Task instructions → Write out the entries below once more, exactly, with the pictures left out.
[[ Stored data, beginning ]]
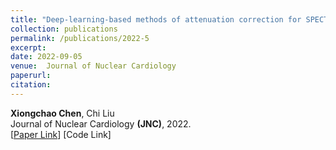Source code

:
 ```yaml
---
title: "Deep-learning-based methods of attenuation correction for SPECT and PET"
collection: publications
permalink: /publications/2022-5
excerpt: 
date: 2022-09-05
venue:  Journal of Nuclear Cardiology
paperurl:  
citation: 
---
```

<!-- ![](../figures/2022-JNC-Chen.png)   -->
**Xiongchao Chen**, Chi Liu  
Journal of Nuclear Cardiology **(JNC)**, 2022.  
[[Paper Link](https://link.springer.com/article/10.1007/s12350-022-03007-3)]
[Code Link]  

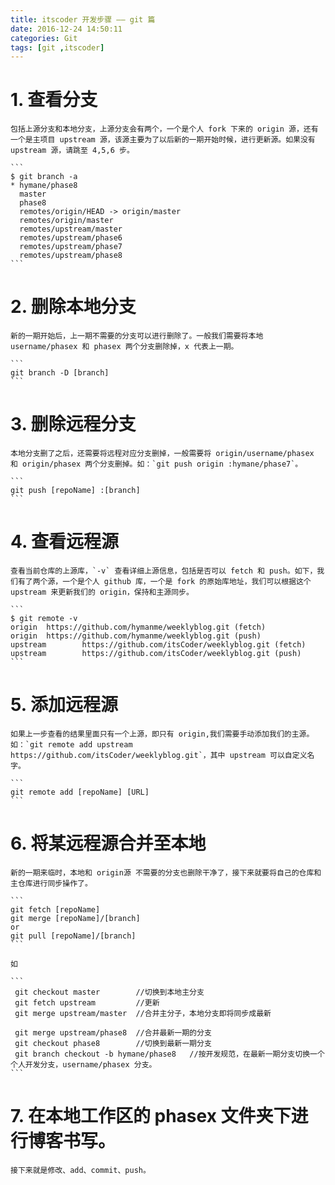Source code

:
 ```yaml
---
title: itscoder 开发步骤 —— git 篇
date: 2016-12-24 14:50:11
categories: Git
tags: [git ,itscoder]
---
```


# 1. 查看分支
    包括上源分支和本地分支，上源分支会有两个，一个是个人 fork 下来的 origin 源，还有一个是主项目 upstream 源，该源主要为了以后新的一期开始时候，进行更新源。如果没有 upstream 源，请跳至 4,5,6 步。
  
    ```
    $ git branch -a
    * hymane/phase8
      master
      phase8
      remotes/origin/HEAD -> origin/master
      remotes/origin/master
      remotes/upstream/master
      remotes/upstream/phase6
      remotes/upstream/phase7
      remotes/upstream/phase8
    ```

# 2. 删除本地分支
    新的一期开始后，上一期不需要的分支可以进行删除了。一般我们需要将本地 username/phasex 和 phasex 两个分支删除掉，x 代表上一期。
   
    ```
    git branch -D [branch]
    ```

# 3. 删除远程分支
    本地分支删了之后，还需要将远程对应分支删掉，一般需要将 origin/username/phasex 和 origin/phasex 两个分支删掉。如：`git push origin :hymane/phase7`。
   
    ```
    git push [repoName] :[branch]
    ```

# 4. 查看远程源
    查看当前仓库的上源库，`-v` 查看详细上源信息，包括是否可以 fetch 和 push。如下，我们有了两个源，一个是个人 github 库，一个是 fork 的原始库地址，我们可以根据这个 upstream 来更新我们的 origin，保持和主源同步。
  
    ```
    $ git remote -v
    origin  https://github.com/hymanme/weeklyblog.git (fetch)
    origin  https://github.com/hymanme/weeklyblog.git (push)
    upstream        https://github.com/itsCoder/weeklyblog.git (fetch)
    upstream        https://github.com/itsCoder/weeklyblog.git (push)
    ```

# 5. 添加远程源
    如果上一步查看的结果里面只有一个上源，即只有 origin,我们需要手动添加我们的主源。如：`git remote add upstream https://github.com/itsCoder/weeklyblog.git`，其中 upstream 可以自定义名字。
  
    ```
    git remote add [repoName] [URL]
    ```

# 6. 将某远程源合并至本地
    新的一期来临时，本地和 origin源 不需要的分支也删除干净了，接下来就要将自己的仓库和主仓库进行同步操作了。
  
    ```
    git fetch [repoName]
    git merge [repoName]/[branch]
    or
    git pull [repoName]/[branch]
    ```

    如

    ```
     git checkout master        //切换到本地主分支
     git fetch upstream         //更新
     git merge upstream/master  //合并主分子，本地分支即将同步成最新

     git merge upstream/phase8  //合并最新一期的分支
     git checkout phase8        //切换到最新一期分支
     git branch checkout -b hymane/phase8   //按开发规范，在最新一期分支切换一个个人开发分支，username/phasex 分支。
    ```

# 7. 在本地工作区的 phasex 文件夹下进行博客书写。
    接下来就是修改、add、commit、push。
[[ Stored data, end ]]
Response →
Source code

:
 ```yaml
---
title: "Deep-learning-based methods of attenuation correction for SPECT and PET"
collection: publications
permalink: /publications/2022-5
excerpt: 
date: 2022-09-05
venue:  Journal of Nuclear Cardiology
paperurl:  
citation: 
---
```

<!-- ![](../figures/2022-JNC-Chen.png)   -->
**Xiongchao Chen**, Chi Liu  
Journal of Nuclear Cardiology **(JNC)**, 2022.  
[[Paper Link](https://link.springer.com/article/10.1007/s12350-022-03007-3)]
[Code Link]  

Source code

:
 ```yaml
---
title: itscoder 开发步骤 —— git 篇
date: 2016-12-24 14:50:11
categories: Git
tags: [git ,itscoder]
---
```


# 1. 查看分支
    包括上源分支和本地分支，上源分支会有两个，一个是个人 fork 下来的 origin 源，还有一个是主项目 upstream 源，该源主要为了以后新的一期开始时候，进行更新源。如果没有 upstream 源，请跳至 4,5,6 步。
  
    ```
    $ git branch -a
    * hymane/phase8
      master
      phase8
      remotes/origin/HEAD -> origin/master
      remotes/origin/master
      remotes/upstream/master
      remotes/upstream/phase6
      remotes/upstream/phase7
      remotes/upstream/phase8
    ```

# 2. 删除本地分支
    新的一期开始后，上一期不需要的分支可以进行删除了。一般我们需要将本地 username/phasex 和 phasex 两个分支删除掉，x 代表上一期。
   
    ```
    git branch -D [branch]
    ```

# 3. 删除远程分支
    本地分支删了之后，还需要将远程对应分支删掉，一般需要将 origin/username/phasex 和 origin/phasex 两个分支删掉。如：`git push origin :hymane/phase7`。
   
    ```
    git push [repoName] :[branch]
    ```

# 4. 查看远程源
    查看当前仓库的上源库，`-v` 查看详细上源信息，包括是否可以 fetch 和 push。如下，我们有了两个源，一个是个人 github 库，一个是 fork 的原始库地址，我们可以根据这个 upstream 来更新我们的 origin，保持和主源同步。
  
    ```
    $ git remote -v
    origin  https://github.com/hymanme/weeklyblog.git (fetch)
    origin  https://github.com/hymanme/weeklyblog.git (push)
    upstream        https://github.com/itsCoder/weeklyblog.git (fetch)
    upstream        https://github.com/itsCoder/weeklyblog.git (push)
    ```

# 5. 添加远程源
    如果上一步查看的结果里面只有一个上源，即只有 origin,我们需要手动添加我们的主源。如：`git remote add upstream https://github.com/itsCoder/weeklyblog.git`，其中 upstream 可以自定义名字。
  
    ```
    git remote add [repoName] [URL]
    ```

# 6. 将某远程源合并至本地
    新的一期来临时，本地和 origin源 不需要的分支也删除干净了，接下来就要将自己的仓库和主仓库进行同步操作了。
  
    ```
    git fetch [repoName]
    git merge [repoName]/[branch]
    or
    git pull [repoName]/[branch]
    ```

    如

    ```
     git checkout master        //切换到本地主分支
     git fetch upstream         //更新
     git merge upstream/master  //合并主分子，本地分支即将同步成最新

     git merge upstream/phase8  //合并最新一期的分支
     git checkout phase8        //切换到最新一期分支
     git branch checkout -b hymane/phase8   //按开发规范，在最新一期分支切换一个个人开发分支，username/phasex 分支。
    ```

# 7. 在本地工作区的 phasex 文件夹下进行博客书写。
    接下来就是修改、add、commit、push。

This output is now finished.